● Data section
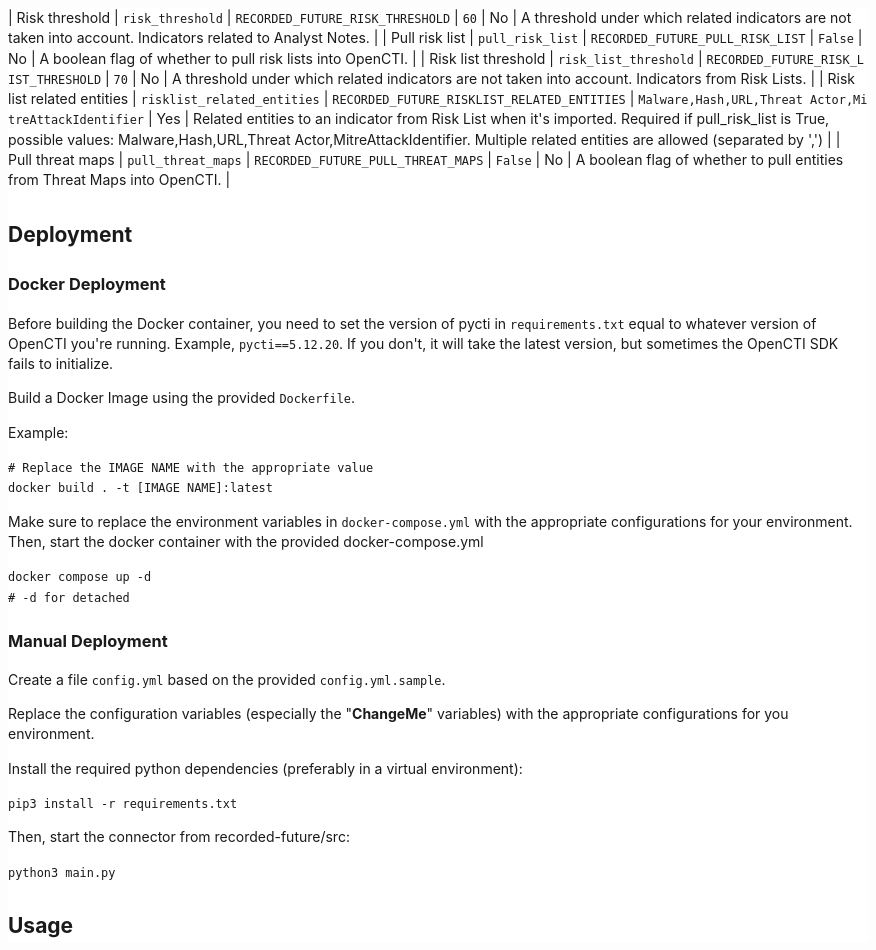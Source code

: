| Risk threshold               | `risk_threshold`             | `RECORDED_FUTURE_RISK_THRESHOLD`            | `60`                                                  | No        | A threshold under which related indicators are not taken into account. Indicators related to Analyst Notes.                                                                                                                                                    |
| Pull risk list               | `pull_risk_list`             | `RECORDED_FUTURE_PULL_RISK_LIST`            | `False`                                               | No        | A boolean flag of whether to pull risk lists into OpenCTI.                                                                                                                                                                                                     |
| Risk list threshold          | `risk_list_threshold`        | `RECORDED_FUTURE_RISK_LIST_THRESHOLD`       | `70`                                                  | No        | A threshold under which related indicators are not taken into account. Indicators from Risk Lists.                                                                                                                                                             |
| Risk list related entities   | `risklist_related_entities`  | `RECORDED_FUTURE_RISKLIST_RELATED_ENTITIES` | `Malware,Hash,URL,Threat Actor,MitreAttackIdentifier` | Yes       | Related entities to an indicator from Risk List when it's imported. Required if pull_risk_list is True, possible values: Malware,Hash,URL,Threat Actor,MitreAttackIdentifier. Multiple related entities are allowed (separated by ',')                         |
| Pull threat maps             | `pull_threat_maps`           | `RECORDED_FUTURE_PULL_THREAT_MAPS`          | `False`                                               | No        | A boolean flag of whether to pull entities from Threat Maps into OpenCTI.                                                                                                                                                                                      |


## Deployment

### Docker Deployment

Before building the Docker container, you need to set the version of pycti in `requirements.txt` equal to whatever version of OpenCTI you're running. Example, `pycti==5.12.20`. If you don't, it will take the latest version, but sometimes the OpenCTI SDK fails to initialize.

Build a Docker Image using the provided `Dockerfile`.

Example:

```shell
# Replace the IMAGE NAME with the appropriate value
docker build . -t [IMAGE NAME]:latest
```

Make sure to replace the environment variables in `docker-compose.yml` with the appropriate configurations for your
environment. Then, start the docker container with the provided docker-compose.yml

```shell
docker compose up -d
# -d for detached
```

### Manual Deployment

Create a file `config.yml` based on the provided `config.yml.sample`.

Replace the configuration variables (especially the "**ChangeMe**" variables) with the appropriate configurations for
you environment.

Install the required python dependencies (preferably in a virtual environment):

```shell
pip3 install -r requirements.txt
```

Then, start the connector from recorded-future/src:

```shell
python3 main.py
```
## Usage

● Task
Set down exactly what runs from the line containing "environment. Then, start" through the last line above, both lines included.

● Your solution
environment. Then, start the docker container with the provided docker-compose.yml

```shell
docker compose up -d
# -d for detached
```

### Manual Deployment

Create a file `config.yml` based on the provided `config.yml.sample`.

Replace the configuration variables (especially the "**ChangeMe**" variables) with the appropriate configurations for
you environment.

Install the required python dependencies (preferably in a virtual environment):

```shell
pip3 install -r requirements.txt
```

Then, start the connector from recorded-future/src:

```shell
python3 main.py
```
## Usage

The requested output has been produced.